§ DATA RECORDS
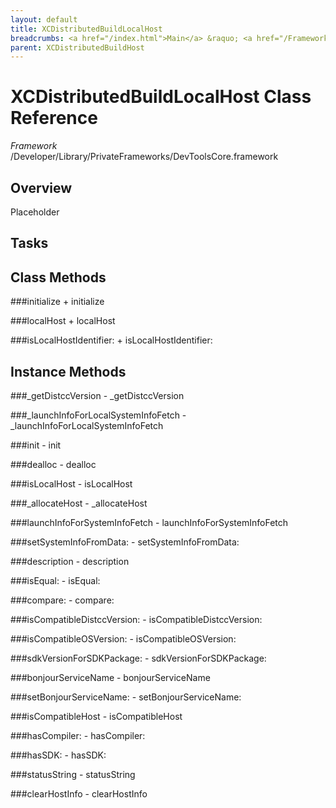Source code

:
 ```yaml
---
layout: default
title: XCDistributedBuildLocalHost
breadcrumbs: <a href="/index.html">Main</a> &raquo; <a href="/Frameworks.html">Framework</a> &raquo; <a href="/Frameworks/DevToolsCore.html">DevToolsCore</a> &raquo; XCDistributedBuildLocalHost
parent: XCDistributedBuildHost 
---
```

# XCDistributedBuildLocalHost Class Reference

*Framework* /Developer/Library/PrivateFrameworks/DevToolsCore.framework

## Overview

Placeholder

## Tasks

## Class Methods

<a name="+initialize"></a>
###initialize
    + initialize

<a name="+localHost"></a>
###localHost
    + localHost

<a name="+isLocalHostIdentifier:"></a>
###isLocalHostIdentifier:
    + isLocalHostIdentifier:

## Instance Methods

<a name="-_getDistccVersion"></a>
###_getDistccVersion
    - _getDistccVersion

<a name="-_launchInfoForLocalSystemInfoFetch"></a>
###_launchInfoForLocalSystemInfoFetch
    - _launchInfoForLocalSystemInfoFetch

<a name="-init"></a>
###init
    - init

<a name="-dealloc"></a>
###dealloc
    - dealloc

<a name="-isLocalHost"></a>
###isLocalHost
    - isLocalHost

<a name="-_allocateHost"></a>
###_allocateHost
    - _allocateHost

<a name="-launchInfoForSystemInfoFetch"></a>
###launchInfoForSystemInfoFetch
    - launchInfoForSystemInfoFetch

<a name="-setSystemInfoFromData:"></a>
###setSystemInfoFromData:
    - setSystemInfoFromData:

<a name="-description"></a>
###description
    - description

<a name="-isEqual:"></a>
###isEqual:
    - isEqual:

<a name="-compare:"></a>
###compare:
    - compare:

<a name="-isCompatibleDistccVersion:"></a>
###isCompatibleDistccVersion:
    - isCompatibleDistccVersion:

<a name="-isCompatibleOSVersion:"></a>
###isCompatibleOSVersion:
    - isCompatibleOSVersion:

<a name="-sdkVersionForSDKPackage:"></a>
###sdkVersionForSDKPackage:
    - sdkVersionForSDKPackage:

<a name="-bonjourServiceName"></a>
###bonjourServiceName
    - bonjourServiceName

<a name="-setBonjourServiceName:"></a>
###setBonjourServiceName:
    - setBonjourServiceName:

<a name="-isCompatibleHost"></a>
###isCompatibleHost
    - isCompatibleHost

<a name="-hasCompiler:"></a>
###hasCompiler:
    - hasCompiler:

<a name="-hasSDK:"></a>
###hasSDK:
    - hasSDK:

<a name="-statusString"></a>
###statusString
    - statusString

<a name="-clearHostInfo"></a>
###clearHostInfo
    - clearHostInfo

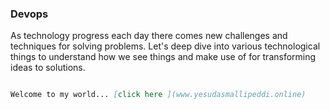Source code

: 

### Devops

As technology progress each day there comes new challenges and techniques for solving problems. Let's deep dive into various technological things to understand how we see things and make use of for transforming ideas to solutions.

```markdown

Welcome to my world... [click here ](www.yesudasmallipeddi.online)

```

§ ASSIGNMENT
Please list every line of the records that contains "sdkVersionForSDKPackage".

§ FINISHED EXERCISE
<a name="-sdkVersionForSDKPackage:"></a>
###sdkVersionForSDKPackage:
    - sdkVersionForSDKPackage:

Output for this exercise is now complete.